A Civil Action is a 1998 American legal drama film written and directed by Steven Zaillian, based on the 1995 book of the same name by Jonathan Harr. Starring John Travolta, Robert Duvall, James Gandolfini, Dan Hedaya, John Lithgow, William H. Macy, Kathleen Quinlan, and Tony Shalhoub, it tells the true story of a court case about environmental pollution that took place in Woburn, Massachusetts in the 1980s. The film and court case revolve around the issue of trichloroethylene, an industrial solvent, and its contamination of a local aquifer. A lawsuit was filed over industrial operations that appeared to have caused fatal cases of leukemia and cancer, as well as a wide variety of other health problems, among the citizens of the city. The case involved is Anne Anderson, et al., v. Cryovac, Inc., et al.. The first reported decision in the case is at 96 F.R.D. 431 (denial of defendants' motion to dismiss). Duvall was nominated for the Academy Award for Best Supporting Actor for his performance.

Plot
Environmental toxicants in the city of Woburn, Massachusetts contaminate the area's water supply and become linked to a number of deaths of local children. Cocky Boston attorney Jan Schlichtmann and his small firm of personal injury lawyers are asked by Woburn resident Anne Anderson to take legal action against those responsible. After originally rejecting a seemingly unprofitable case, Jan finds a major environmental issue involving groundwater contamination that has great legal potential and realizes the local tanneries could be responsible for several deadly cases of leukemia. Jan decides to go forward against two giant corporations which own the tanneries—Beatrice Foods and W. R. Grace and Company—thinking that the case could possibly earn him millions and boost his firm's reputation.

Bringing a class action lawsuit in federal court, Jan represents families who demand an apology and a clean-up of contaminated areas. However, the case develops a life of its own and takes over the lives of Jan and his firm. The lawyers for Beatrice and Grace are not easy to intimidate, a judge makes a key ruling against the plaintiffs, and soon Jan and his partners find themselves in a position where their professional and financial survival has been staked on the outcome of the case. Jan stubbornly declines settlement offers, gradually coming to believe that the case is about more than just money. He allows his pride to take over, making outrageous demands and deciding that he must win at all costs. Pressures take their toll, with Jan and his partners going deeply into debt.

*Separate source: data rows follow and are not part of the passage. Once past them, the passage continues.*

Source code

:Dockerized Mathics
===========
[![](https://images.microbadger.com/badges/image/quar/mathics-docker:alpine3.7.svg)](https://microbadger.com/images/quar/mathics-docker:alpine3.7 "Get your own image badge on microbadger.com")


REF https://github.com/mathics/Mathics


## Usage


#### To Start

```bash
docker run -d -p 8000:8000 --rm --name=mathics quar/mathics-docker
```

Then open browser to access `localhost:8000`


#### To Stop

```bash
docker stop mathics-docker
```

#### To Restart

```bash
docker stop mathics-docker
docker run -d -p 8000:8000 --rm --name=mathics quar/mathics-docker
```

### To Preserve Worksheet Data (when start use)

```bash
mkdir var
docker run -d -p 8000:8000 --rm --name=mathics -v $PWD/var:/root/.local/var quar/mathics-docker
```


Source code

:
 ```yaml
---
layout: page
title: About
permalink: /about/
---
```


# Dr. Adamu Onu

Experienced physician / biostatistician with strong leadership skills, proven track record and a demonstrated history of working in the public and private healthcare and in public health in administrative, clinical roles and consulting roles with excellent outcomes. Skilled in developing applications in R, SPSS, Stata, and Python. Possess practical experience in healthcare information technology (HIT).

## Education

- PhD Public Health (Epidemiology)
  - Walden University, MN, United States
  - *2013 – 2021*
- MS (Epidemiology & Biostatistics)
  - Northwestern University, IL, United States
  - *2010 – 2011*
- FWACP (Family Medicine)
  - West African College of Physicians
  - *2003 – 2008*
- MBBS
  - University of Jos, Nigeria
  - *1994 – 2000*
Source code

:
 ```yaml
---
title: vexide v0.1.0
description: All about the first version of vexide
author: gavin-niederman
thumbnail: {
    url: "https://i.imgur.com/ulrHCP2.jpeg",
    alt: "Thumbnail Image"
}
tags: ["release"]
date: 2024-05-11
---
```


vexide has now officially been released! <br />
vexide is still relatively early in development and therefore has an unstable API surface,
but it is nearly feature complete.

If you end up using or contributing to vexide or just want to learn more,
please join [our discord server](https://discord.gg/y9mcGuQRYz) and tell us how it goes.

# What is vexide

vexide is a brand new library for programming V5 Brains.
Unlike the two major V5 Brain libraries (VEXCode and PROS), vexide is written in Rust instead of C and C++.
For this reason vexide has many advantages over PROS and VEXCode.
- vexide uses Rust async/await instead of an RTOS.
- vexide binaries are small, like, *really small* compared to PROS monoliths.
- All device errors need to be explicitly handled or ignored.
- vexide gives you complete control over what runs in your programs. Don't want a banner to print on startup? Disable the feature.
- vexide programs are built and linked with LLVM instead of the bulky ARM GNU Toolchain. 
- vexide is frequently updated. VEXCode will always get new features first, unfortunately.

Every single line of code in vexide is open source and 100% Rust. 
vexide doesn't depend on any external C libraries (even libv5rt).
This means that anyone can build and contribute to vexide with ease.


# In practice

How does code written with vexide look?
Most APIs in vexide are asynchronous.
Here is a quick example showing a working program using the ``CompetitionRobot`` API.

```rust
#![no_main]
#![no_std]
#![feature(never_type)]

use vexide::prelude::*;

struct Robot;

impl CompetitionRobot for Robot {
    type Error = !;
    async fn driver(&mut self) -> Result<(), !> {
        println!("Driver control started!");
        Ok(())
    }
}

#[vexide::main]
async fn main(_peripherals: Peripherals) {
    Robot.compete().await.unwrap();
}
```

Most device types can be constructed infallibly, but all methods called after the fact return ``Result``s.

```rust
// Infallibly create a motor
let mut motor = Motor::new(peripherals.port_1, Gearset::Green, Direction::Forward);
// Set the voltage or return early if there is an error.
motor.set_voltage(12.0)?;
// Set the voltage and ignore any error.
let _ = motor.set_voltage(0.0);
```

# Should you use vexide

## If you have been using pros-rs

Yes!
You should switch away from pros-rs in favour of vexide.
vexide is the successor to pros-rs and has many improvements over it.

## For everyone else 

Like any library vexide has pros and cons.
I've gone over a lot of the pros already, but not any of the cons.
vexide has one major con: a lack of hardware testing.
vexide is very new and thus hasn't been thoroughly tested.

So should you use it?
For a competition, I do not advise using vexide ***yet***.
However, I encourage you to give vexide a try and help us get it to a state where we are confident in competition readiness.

After a lengthy trial, the case is dismissed in favor of Beatrice, after Jan turned down an offer of $20 million from Beatrice attorney Jerry Facher during jury deliberations. The plaintiffs are forced to accept a settlement with Grace that barely covers the expense involved in trying the case, leaving Jan and his partners broke. The families are deeply disappointed, and Jan's partners dissolve their partnership, effectively breaking up the firm. Jan ends up alone, living in a small apartment and running a small-time law practice. He manages to find the last key witness to the case, but lacks resources and courage to appeal the judgement. The files are archived while Jan later files for bankruptcy.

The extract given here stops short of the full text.